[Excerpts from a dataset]
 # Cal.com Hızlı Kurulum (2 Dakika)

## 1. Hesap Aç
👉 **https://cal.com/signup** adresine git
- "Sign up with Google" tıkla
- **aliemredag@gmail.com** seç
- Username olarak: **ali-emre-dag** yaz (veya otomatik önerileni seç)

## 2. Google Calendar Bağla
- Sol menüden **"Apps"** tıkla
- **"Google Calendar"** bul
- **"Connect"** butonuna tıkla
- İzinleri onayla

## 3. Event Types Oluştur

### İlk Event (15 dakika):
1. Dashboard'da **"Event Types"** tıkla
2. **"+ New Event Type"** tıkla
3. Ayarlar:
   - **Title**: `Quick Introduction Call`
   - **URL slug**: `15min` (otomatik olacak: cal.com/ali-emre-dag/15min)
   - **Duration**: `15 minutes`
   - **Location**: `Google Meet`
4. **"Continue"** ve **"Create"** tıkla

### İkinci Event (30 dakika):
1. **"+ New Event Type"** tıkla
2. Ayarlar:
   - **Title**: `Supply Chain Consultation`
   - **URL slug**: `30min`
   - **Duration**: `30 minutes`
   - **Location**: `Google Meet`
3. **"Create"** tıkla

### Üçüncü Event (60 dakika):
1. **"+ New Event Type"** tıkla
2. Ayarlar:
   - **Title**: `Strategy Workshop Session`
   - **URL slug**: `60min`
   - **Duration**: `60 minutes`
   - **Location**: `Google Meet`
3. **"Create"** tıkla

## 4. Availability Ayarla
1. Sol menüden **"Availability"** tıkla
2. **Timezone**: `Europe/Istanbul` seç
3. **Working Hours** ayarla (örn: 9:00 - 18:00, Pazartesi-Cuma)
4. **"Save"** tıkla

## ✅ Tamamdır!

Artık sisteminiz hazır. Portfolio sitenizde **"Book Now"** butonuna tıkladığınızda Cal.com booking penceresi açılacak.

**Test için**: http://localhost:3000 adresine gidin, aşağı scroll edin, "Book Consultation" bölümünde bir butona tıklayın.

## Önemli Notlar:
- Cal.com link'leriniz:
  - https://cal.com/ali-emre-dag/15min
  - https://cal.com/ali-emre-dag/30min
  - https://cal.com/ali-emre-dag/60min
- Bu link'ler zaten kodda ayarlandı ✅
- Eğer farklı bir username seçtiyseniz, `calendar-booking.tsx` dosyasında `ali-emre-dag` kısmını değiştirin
* * *
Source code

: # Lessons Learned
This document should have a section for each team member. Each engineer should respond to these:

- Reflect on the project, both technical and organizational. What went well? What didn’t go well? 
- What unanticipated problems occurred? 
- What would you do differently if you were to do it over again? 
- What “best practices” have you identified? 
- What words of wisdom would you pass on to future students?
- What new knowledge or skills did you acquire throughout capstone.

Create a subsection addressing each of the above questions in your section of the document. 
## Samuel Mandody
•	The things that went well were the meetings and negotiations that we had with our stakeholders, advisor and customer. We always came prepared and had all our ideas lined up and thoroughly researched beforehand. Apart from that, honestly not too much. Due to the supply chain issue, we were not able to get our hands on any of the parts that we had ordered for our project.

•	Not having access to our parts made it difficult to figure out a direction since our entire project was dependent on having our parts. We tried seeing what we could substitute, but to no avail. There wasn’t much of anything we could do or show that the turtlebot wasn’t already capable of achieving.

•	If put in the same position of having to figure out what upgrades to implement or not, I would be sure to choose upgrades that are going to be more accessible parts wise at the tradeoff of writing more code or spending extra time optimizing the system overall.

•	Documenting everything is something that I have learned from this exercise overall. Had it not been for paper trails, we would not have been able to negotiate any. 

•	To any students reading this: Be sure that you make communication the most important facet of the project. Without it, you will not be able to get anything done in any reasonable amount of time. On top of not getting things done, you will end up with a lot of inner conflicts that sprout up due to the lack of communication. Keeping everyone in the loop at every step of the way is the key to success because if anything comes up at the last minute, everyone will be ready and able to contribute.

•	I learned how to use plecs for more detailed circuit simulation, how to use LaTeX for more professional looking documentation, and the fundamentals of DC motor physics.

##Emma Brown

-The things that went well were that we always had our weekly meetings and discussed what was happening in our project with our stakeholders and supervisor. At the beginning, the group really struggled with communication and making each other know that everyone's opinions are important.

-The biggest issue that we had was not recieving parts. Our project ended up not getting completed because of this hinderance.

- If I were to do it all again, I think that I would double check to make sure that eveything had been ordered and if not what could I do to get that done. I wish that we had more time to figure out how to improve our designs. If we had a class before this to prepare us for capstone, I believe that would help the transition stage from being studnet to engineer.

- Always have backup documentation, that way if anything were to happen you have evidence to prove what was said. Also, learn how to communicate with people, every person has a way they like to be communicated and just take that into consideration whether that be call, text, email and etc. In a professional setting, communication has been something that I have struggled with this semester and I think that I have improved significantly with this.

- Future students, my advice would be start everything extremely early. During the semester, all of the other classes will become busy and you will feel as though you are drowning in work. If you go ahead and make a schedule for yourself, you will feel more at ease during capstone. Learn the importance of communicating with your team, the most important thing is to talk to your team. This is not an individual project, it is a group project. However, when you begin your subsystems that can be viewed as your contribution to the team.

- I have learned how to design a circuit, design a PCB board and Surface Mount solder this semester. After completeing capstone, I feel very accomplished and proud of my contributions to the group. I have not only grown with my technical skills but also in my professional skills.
--
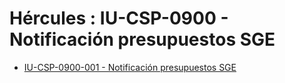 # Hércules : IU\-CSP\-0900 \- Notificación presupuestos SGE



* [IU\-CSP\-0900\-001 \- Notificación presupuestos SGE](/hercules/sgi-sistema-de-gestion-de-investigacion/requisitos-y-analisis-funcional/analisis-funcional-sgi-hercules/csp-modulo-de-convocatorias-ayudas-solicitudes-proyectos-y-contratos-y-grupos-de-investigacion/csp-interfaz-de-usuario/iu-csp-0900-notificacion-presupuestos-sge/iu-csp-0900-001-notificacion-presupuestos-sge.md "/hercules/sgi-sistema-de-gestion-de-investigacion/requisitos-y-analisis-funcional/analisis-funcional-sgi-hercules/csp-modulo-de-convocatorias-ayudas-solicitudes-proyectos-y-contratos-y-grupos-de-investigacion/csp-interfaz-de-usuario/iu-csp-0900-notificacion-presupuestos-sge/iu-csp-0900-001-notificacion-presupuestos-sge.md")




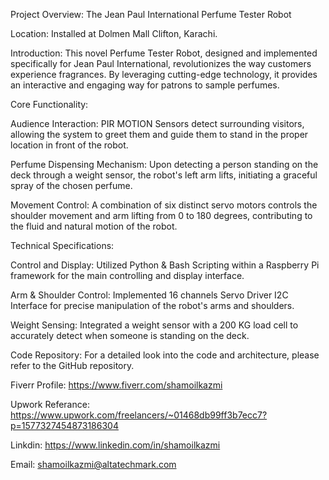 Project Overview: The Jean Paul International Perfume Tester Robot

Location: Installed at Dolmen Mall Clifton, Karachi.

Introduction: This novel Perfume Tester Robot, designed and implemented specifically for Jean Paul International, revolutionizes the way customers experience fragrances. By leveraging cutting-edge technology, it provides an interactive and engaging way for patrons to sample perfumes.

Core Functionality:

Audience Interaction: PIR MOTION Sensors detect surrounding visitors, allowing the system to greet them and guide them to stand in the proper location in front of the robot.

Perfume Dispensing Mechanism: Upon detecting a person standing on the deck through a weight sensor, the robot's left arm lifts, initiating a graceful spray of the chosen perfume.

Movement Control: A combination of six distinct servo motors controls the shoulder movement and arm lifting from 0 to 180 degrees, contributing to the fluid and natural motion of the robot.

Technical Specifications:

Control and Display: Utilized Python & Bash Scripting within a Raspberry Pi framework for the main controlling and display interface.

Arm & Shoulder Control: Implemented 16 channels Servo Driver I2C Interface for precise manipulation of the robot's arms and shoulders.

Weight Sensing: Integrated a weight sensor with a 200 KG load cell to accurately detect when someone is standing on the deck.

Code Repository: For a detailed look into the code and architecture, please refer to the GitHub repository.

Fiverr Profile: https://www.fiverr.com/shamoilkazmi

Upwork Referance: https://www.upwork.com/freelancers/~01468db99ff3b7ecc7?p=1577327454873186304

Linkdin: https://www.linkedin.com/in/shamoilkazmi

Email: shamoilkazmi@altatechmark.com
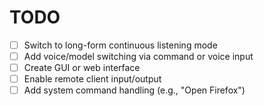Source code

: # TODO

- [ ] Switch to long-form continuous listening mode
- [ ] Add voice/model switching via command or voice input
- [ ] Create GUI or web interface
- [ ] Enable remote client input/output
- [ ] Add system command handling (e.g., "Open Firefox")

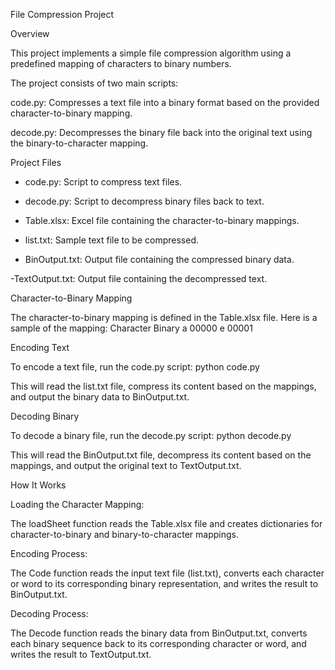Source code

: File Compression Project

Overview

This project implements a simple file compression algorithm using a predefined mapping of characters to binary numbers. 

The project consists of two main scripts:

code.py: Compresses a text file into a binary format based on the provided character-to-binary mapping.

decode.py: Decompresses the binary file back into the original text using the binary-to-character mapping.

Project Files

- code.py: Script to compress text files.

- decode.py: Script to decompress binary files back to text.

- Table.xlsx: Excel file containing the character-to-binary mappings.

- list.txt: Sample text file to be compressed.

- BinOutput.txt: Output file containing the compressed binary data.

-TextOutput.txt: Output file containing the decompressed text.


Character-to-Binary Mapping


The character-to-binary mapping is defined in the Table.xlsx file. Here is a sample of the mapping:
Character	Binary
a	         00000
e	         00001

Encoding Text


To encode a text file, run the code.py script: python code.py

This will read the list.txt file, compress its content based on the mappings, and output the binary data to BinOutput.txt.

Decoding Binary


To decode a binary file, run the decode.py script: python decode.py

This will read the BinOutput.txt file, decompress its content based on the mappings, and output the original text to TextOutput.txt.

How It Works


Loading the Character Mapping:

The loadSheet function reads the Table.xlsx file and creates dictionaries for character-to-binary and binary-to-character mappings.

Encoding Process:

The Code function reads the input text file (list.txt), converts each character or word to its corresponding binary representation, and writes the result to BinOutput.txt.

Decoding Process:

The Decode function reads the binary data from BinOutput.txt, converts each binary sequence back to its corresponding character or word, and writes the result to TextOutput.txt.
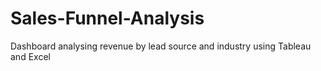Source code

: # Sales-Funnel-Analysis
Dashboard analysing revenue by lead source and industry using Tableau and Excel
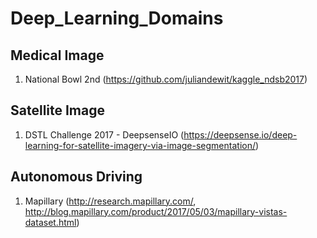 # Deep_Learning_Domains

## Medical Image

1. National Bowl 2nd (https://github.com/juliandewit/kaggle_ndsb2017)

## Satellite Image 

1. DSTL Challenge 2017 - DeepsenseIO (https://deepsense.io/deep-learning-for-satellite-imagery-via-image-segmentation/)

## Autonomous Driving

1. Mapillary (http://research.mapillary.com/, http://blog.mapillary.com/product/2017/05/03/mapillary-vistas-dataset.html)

* **EXERCISE BRIEF**:
Copy out, exactly and alone, the lines of the entries above between the ones holding "# Cal.com Hızlı Kurulum (2 Dakika)" and "- Eğer farklı", inclusive.

* **WRITTEN RESPONSE**:
 # Cal.com Hızlı Kurulum (2 Dakika)

## 1. Hesap Aç
👉 **https://cal.com/signup** adresine git
- "Sign up with Google" tıkla
- **aliemredag@gmail.com** seç
- Username olarak: **ali-emre-dag** yaz (veya otomatik önerileni seç)

## 2. Google Calendar Bağla
- Sol menüden **"Apps"** tıkla
- **"Google Calendar"** bul
- **"Connect"** butonuna tıkla
- İzinleri onayla

## 3. Event Types Oluştur

### İlk Event (15 dakika):
1. Dashboard'da **"Event Types"** tıkla
2. **"+ New Event Type"** tıkla
3. Ayarlar:
   - **Title**: `Quick Introduction Call`
   - **URL slug**: `15min` (otomatik olacak: cal.com/ali-emre-dag/15min)
   - **Duration**: `15 minutes`
   - **Location**: `Google Meet`
4. **"Continue"** ve **"Create"** tıkla

### İkinci Event (30 dakika):
1. **"+ New Event Type"** tıkla
2. Ayarlar:
   - **Title**: `Supply Chain Consultation`
   - **URL slug**: `30min`
   - **Duration**: `30 minutes`
   - **Location**: `Google Meet`
3. **"Create"** tıkla

### Üçüncü Event (60 dakika):
1. **"+ New Event Type"** tıkla
2. Ayarlar:
   - **Title**: `Strategy Workshop Session`
   - **URL slug**: `60min`
   - **Duration**: `60 minutes`
   - **Location**: `Google Meet`
3. **"Create"** tıkla

## 4. Availability Ayarla
1. Sol menüden **"Availability"** tıkla
2. **Timezone**: `Europe/Istanbul` seç
3. **Working Hours** ayarla (örn: 9:00 - 18:00, Pazartesi-Cuma)
4. **"Save"** tıkla

## ✅ Tamamdır!

Artık sisteminiz hazır. Portfolio sitenizde **"Book Now"** butonuna tıkladığınızda Cal.com booking penceresi açılacak.

**Test için**: http://localhost:3000 adresine gidin, aşağı scroll edin, "Book Consultation" bölümünde bir butona tıklayın.

## Önemli Notlar:
- Cal.com link'leriniz:
  - https://cal.com/ali-emre-dag/15min
  - https://cal.com/ali-emre-dag/30min
  - https://cal.com/ali-emre-dag/60min
- Bu link'ler zaten kodda ayarlandı ✅
- Eğer farklı bir username seçtiyseniz, `calendar-booking.tsx` dosyasında `ali-emre-dag` kısmını değiştirin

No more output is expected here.